Today, as Samba comes closer to implementing a
key Microsoft directory protocol, the two aspects are
being forced together.
Samba creator Andrew Tridgell,
better known as Tridge, posted
to his blog, "There has been a lot of progress
recently in the development of the directory server
capabilities of Samba4." In a half-hour screencast
video, he demonstrated a development version of Samba
acting as a Microsoft Active Directory domain controller in a mixed environment.
"We are making very rapid progress now," he added.
Active Directory (AD) is a central repository for
all the administrative information that a modern
Microsoft Windows site needs. Besides user
names and passwords, AD functions as a DNS
server, stores network configuration policy
such as firewall rules, and acts as a back-end
for applications' configuration. Microsoft
Exchange, for example, is completely dependent
on it.
AD is made up of "domains" which are data structures
that contain groups of objects, which might represent
everything from an individual printer to the entire
company sales force. Domains can then be collected up
into "forests". A company might have many AD domains
within its forest, and everything in the forest can
be managed by the same administrators.
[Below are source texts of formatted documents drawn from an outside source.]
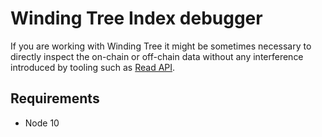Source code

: # Winding Tree Index debugger

If you are working with Winding Tree it might be sometimes necessary
to directly inspect the on-chain or off-chain data without any interference
introduced by tooling such as [Read API](https://github.com/windingtree/wt-read-api).

## Requirements

- Node 10
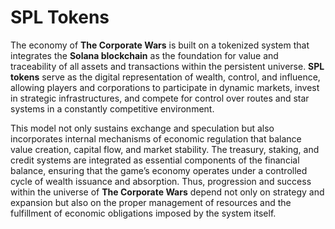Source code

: # SPL Tokens

The economy of **The Corporate Wars** is built on a tokenized system that integrates the **Solana blockchain** as the foundation for value and traceability of all assets and transactions within the persistent universe. **SPL tokens** serve as the digital representation of wealth, control, and influence, allowing players and corporations to participate in dynamic markets, invest in strategic infrastructures, and compete for control over routes and star systems in a constantly competitive environment.

This model not only sustains exchange and speculation but also incorporates internal mechanisms of economic regulation that balance value creation, capital flow, and market stability. The treasury, staking, and credit systems are integrated as essential components of the financial balance, ensuring that the game’s economy operates under a controlled cycle of wealth issuance and absorption. Thus, progression and success within the universe of **The Corporate Wars** depend not only on strategy and expansion but also on the proper management of resources and the fulfillment of economic obligations imposed by the system itself.
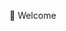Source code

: 👋 Welcome

<!---
SQEngine/SQEngine is a ✨ special ✨ repository because its `README.md` (this file) appears on your GitHub profile.
You can click the Preview link to take a look at your changes.
--->
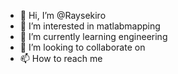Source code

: - 👋 Hi, I’m @Raysekiro
- 👀 I’m interested in matlabmapping
- 🌱 I’m currently learning engineering
- 💞️ I’m looking to collaborate on 
- 📫 How to reach me 

<!---
Raysekiro/Raysekiro is a ✨ special ✨ repository because its `README.md` (this file) appears on your GitHub profile.
You can click the Preview link to take a look at your changes.
--->
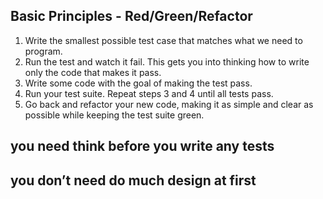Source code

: ## Basic Principles  - Red/Green/Refactor

1. Write the smallest possible test case that matches what we need to program.
2. Run the test and watch it fail. This gets you into thinking how to write only the code that makes it pass.
3. Write some code with the goal of making the test pass.
4. Run your test suite. Repeat steps 3 and 4 until all tests pass.
5. Go back and refactor your new code, making it as simple and clear as possible while keeping the test suite green.

## you need think before you write any tests

## you don’t need do much design at first 

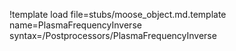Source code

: !template load file=stubs/moose_object.md.template name=PlasmaFrequencyInverse syntax=/Postprocessors/PlasmaFrequencyInverse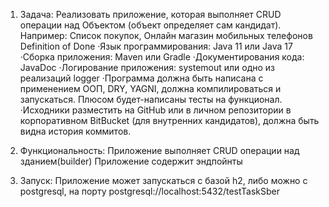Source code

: 1. Задача:
Реализовать приложение, которая выполняет CRUD операции над Объектом (объект определяет сам кандидат).
Например: Список покупок, Онлайн магазин мобильных телефонов
Definition of Done
·Язык программирования: Java 11 или Java 17
·Сборка приложения: Maven или Gradle
·Документирования кода: JavaDoc
·Логирование приложения: systemout или одно из реализаций logger
·Программа должна быть написана с применением ООП, DRY, YAGNI, должна компилироваться и запускаться. 
 Плюсом будет-написаны тесты на функционал.
·Исходники разместить на GitHub или в личном репозитории в корпоративном BitBucket (для внутренних кандидатов), 
 должна быть видна история коммитов.

2. Функциональность: 
Приложение выполняет CRUD операции над зданием(builder)
Приложение содержит эндпойнты

3. Запуск:
Приложение может запускаться с базой h2, либо можно с postgresql, на порту postgresql://localhost:5432/testTaskSber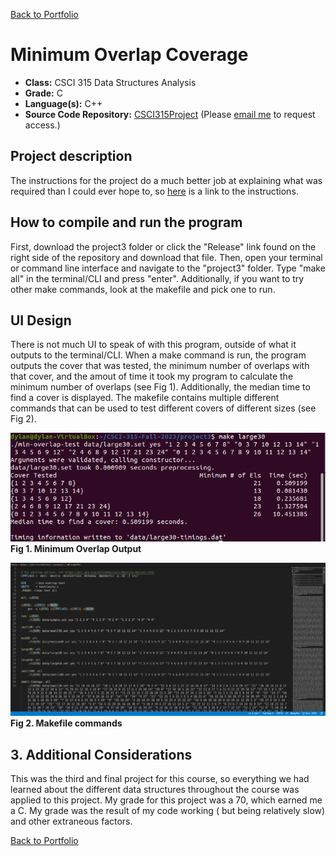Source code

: [Back to Portfolio](./)

Minimum Overlap Coverage
===============

-   **Class:** CSCI 315 Data Structures Analysis
-   **Grade:** C
-   **Language(s):** C++
-   **Source Code Repository:** [CSCI315Project](https://github.com/DylanAKelly/CSCI315Project)
    (Please [email me](mailto:dakelly@csustudent.net?subject=GitHub%20Access) to request access.)

## Project description

The instructions for the project do a much better job at explaining what was required than I could ever hope to, so [here](https://github.com/DylanAKelly/CSCI315Project3Instructions/blob/main/project3.pdf) is a link to the instructions. 

## How to compile and run the program

First, download the project3 folder or click the "Release" link found on the right side of the repository and download that file. Then, open your terminal or command line interface and navigate to the "project3" folder. Type "make all" in the terminal/CLI and press "enter". Additionally, if you want to try other make commands, look at the makefile and pick one to run. 

## UI Design

There is not much UI to speak of with this program, outside of what it outputs to the terminal/CLI. When a make command is run, the program outputs the cover that was tested, the minimum number of overlaps with that cover, and the amout of time it took my program to calculate the minimum number of overlaps (see Fig 1). Additionally, the median time to find a cover is displayed. The makefile contains multiple different commands that can be used to test different covers of different sizes (see Fig 2). 

![Min. Overlap Output](images/MinOverFig1.PNG)  
**Fig 1. Minimum Overlap Output**

![Makefile](images/MinOverFig2.PNG)  
**Fig 2. Makefile commands**

## 3. Additional Considerations

This was the third and final project for this course, so everything we had learned about the different data structures throughout the course was applied to this project. My grade for this project was a 70, which earned me a C. My grade was the result of my code working ( but being relatively slow) and other extraneous factors. 

[Back to Portfolio](./)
Because AD
is such a critical service, Windows sites typically
install multiple AD servers, which replicate their
data using a formerly secret protocol.
The Samba team received
Active Directory documentation, including
the server-to-server protocol, as part of an agreement
made in response to a European Commission antitrust
case in 2007. The documents have helped the project,
Tridge said:
Stefan Metzmacher had managed to
decode some very important parts of the protocol as
part of his thesis work, but we were still missing
some key parts of the puzzle. The documentation from Microsoft filled
in many of these key elements, and perhaps more
importantly, Microsoft has been very willing to
engage with us to fill in any gaps that we find,
including working directly with traces of Samba
talking to Windows domain controllers to enable us
to debug our implementation.
The documentation project was a huge project from the
Microsoft side. Tridge described it this way:
I think it is fair to say that the
WSPP/MCPP documentation effort is one of the largest
efforts in IT history to document a set of network
protocols. The sheer scale of the
effort means that there are inevitably errors and
omissions. We have been pleased at how Microsoft has
responded to our reports of these errors by providing
us with additional documentation where needed.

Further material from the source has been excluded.